Original post by physicsamor
Alright how about an AS macro question taken from the jun13 paper, assess the impact on the performance of the UK economy of a significant increase in exports and a reduction in imports,

Any ideas?


An increase in exports means increasing the total value of export sales, leading to an increase in the balance of payments surplus or decrease in the balance of payments deficit. This is further strengthened by the decrease in exports which has the same effect. This helps to achieve one of the UK's main policy objectives - attaining a satisfactory balance of payments, avoiding an external deficit as this could create an exchange rate crisis.
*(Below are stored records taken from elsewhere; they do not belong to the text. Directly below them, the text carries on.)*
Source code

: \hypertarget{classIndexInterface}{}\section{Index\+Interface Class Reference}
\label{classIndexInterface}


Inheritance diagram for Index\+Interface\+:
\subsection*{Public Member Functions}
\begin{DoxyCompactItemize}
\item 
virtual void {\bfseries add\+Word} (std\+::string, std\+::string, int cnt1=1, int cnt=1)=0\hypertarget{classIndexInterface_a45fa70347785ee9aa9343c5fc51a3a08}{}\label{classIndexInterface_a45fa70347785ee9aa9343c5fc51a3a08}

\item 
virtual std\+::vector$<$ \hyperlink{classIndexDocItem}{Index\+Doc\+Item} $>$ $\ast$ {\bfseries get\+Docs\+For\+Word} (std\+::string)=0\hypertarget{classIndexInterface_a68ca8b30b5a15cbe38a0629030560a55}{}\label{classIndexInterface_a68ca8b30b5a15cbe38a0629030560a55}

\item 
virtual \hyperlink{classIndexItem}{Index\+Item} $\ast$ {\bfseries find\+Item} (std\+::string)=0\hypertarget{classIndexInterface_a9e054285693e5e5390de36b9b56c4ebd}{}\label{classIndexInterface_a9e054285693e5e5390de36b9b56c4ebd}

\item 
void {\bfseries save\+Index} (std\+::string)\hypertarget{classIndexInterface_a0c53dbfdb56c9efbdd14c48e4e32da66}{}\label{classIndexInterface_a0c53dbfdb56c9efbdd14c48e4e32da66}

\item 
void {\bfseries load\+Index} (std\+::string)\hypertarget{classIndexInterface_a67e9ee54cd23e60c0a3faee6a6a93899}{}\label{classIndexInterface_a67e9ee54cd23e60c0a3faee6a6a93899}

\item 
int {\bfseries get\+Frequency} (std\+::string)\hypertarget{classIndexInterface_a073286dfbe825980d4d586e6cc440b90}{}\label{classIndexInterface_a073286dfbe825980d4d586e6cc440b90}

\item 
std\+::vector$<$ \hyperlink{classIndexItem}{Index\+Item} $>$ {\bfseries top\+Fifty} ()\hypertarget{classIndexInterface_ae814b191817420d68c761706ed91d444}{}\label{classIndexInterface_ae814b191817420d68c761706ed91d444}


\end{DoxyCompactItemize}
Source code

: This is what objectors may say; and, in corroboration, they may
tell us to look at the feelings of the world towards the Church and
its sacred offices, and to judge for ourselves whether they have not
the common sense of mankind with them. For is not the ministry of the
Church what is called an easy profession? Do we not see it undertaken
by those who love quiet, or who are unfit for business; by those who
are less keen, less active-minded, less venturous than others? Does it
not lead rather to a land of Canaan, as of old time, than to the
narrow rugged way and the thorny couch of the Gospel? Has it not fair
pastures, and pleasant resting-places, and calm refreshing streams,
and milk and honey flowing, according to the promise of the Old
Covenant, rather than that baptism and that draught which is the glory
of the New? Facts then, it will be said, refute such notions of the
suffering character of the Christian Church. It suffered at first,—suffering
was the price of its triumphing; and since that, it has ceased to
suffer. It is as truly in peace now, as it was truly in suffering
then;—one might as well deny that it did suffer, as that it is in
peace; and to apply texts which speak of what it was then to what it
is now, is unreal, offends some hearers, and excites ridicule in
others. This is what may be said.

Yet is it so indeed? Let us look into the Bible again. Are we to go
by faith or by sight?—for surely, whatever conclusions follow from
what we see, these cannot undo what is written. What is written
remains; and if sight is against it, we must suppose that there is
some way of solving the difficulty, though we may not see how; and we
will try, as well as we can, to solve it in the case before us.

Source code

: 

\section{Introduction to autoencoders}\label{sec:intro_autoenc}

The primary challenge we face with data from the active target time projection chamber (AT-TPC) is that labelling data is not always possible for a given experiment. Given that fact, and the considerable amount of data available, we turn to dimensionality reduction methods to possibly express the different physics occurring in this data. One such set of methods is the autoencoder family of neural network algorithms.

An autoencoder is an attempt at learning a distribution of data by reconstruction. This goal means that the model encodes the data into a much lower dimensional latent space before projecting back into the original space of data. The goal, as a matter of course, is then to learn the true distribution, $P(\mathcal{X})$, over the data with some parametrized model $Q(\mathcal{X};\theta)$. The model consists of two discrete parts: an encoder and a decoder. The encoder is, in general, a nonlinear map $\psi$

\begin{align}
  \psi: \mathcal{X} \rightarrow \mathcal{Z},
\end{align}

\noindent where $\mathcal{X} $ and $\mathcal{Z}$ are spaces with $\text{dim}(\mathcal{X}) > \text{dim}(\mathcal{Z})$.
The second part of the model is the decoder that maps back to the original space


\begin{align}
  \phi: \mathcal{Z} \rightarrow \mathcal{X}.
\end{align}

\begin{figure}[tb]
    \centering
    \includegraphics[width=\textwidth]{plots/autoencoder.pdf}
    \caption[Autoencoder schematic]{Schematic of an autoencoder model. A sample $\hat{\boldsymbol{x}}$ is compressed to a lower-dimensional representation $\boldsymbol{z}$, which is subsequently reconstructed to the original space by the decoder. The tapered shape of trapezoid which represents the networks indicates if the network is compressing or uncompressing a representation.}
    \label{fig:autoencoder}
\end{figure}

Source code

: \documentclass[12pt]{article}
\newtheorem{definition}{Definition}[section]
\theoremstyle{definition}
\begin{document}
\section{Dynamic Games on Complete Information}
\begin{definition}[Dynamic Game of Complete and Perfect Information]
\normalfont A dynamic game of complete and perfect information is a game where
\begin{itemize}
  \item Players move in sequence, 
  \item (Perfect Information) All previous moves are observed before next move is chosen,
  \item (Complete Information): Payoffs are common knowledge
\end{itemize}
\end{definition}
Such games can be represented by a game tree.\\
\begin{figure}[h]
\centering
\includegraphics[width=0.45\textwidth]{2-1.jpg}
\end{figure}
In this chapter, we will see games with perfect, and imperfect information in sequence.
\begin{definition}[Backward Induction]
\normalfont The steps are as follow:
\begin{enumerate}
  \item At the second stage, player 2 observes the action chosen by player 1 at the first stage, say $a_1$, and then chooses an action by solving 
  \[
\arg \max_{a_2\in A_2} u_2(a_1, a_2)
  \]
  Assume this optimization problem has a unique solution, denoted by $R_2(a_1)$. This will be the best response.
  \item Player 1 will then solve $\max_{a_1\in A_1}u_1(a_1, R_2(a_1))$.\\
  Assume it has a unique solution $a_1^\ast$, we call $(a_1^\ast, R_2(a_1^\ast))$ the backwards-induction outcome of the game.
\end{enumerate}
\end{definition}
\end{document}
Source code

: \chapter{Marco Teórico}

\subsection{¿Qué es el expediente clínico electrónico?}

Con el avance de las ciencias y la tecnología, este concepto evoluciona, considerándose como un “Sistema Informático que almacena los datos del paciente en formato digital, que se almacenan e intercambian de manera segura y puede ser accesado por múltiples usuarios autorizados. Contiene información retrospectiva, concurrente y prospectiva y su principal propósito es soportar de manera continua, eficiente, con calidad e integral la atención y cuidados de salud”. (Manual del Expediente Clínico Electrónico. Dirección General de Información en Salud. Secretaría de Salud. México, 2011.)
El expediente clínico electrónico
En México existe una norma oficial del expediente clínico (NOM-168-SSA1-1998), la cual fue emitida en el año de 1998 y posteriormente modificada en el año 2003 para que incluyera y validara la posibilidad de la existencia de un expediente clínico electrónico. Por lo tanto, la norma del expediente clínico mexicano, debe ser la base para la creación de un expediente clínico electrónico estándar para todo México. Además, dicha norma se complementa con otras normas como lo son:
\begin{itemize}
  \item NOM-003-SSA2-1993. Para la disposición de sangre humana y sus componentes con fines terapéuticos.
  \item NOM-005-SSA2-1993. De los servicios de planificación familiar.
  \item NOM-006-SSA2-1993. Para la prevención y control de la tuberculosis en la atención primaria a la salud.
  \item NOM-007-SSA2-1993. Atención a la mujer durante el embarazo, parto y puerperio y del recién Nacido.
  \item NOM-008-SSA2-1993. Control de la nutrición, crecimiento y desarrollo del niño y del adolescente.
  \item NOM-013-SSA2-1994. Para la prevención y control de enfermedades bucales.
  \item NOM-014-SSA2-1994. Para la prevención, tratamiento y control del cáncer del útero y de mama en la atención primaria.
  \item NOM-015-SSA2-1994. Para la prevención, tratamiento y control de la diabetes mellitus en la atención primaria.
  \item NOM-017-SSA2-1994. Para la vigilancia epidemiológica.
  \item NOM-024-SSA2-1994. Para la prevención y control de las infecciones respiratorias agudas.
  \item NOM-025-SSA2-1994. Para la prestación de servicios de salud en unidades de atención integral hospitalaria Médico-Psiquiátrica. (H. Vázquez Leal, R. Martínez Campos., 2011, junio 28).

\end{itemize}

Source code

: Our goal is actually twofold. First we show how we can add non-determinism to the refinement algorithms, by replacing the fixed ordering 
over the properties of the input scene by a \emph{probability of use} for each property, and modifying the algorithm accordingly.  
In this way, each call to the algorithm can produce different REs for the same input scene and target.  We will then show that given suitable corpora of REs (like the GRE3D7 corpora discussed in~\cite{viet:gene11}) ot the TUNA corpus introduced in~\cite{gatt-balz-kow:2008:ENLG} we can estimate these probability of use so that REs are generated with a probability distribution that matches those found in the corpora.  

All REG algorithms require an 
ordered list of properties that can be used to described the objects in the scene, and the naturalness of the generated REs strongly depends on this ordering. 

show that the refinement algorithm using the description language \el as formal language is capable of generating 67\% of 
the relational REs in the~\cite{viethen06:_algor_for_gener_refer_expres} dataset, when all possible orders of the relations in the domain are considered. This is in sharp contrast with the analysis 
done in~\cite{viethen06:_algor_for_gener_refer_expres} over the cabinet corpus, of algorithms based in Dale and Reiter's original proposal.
Firstly, imports and exports are both part of net trade or net exports which is a component of AD. As exports increase and imports decrease, the net exports (exports-imports) increase in value, shifting the aggregate demand curve to the right. This can affect the economy in many ways as increasing aggregate demand leads to an increase in real national output and therefore leads to economic growth as more output is being produced. This can also be expressed using the circular flow of income: imports are leakages or withdrawals which reduce the amount of national income in the circular flow, whereas exports are injections which increase the amount of income in the circular flow. As the exports increase and imports decrease, the overall injections are greater than the leakages and the equilibrium level of national income rises, leading to economic growth.

However, the extent to which economic gowth occurs or real national income increases by as a result of the increase in aggregate demand depends on the national income multiplier. If the mutliplier is >1, then real national income is more elastic or sensitive to changes in aggregate demand - it will increase more proportionately than the initial increase in aggregate demand. However, if it is less than 1 or inelastic - it will lead to a lower proportion of increase in national income. Either way, economic growth still occurs - but the multiplier determines whether its a large growth or a small growth.

Going hand in hand with this concept is employment, another macroeconomic objective. Increases in exports could mean boosting employment because it is indicative of higher domestic demand - labour is derived demand. This means more people will be unemployed - decreasing the natural rate of unemployment such as those who are structurally unemployed (finding new jobs etc). or cylically unemployed due to the lack of demand in the economy. This overall leads to economic growth as more employment means more incomes rising leading to more consumption by individuals and investment by firms as business confidence (animal spirits) grow - leading to AD shifting to the right - and economic growth occurring. This is an example of Germany's competitiveness: German exports are competitive, Germany is selling a lot of exports and this is leading to higher domestic employment in the exporting sector. Without the strong export demand, the German economy would be weaker and we would be liable to have higher unemployment. On the other hand, a reduction in imports could indicate the complete opposite too - in a recession, maybe the economy is busting and consumer spending lowers leading to a reduction in imported goods demanded - showing a weak economy suffering. This may lead to a surplus but can be an example of a case of a recession and high unemployment - bad for the economy.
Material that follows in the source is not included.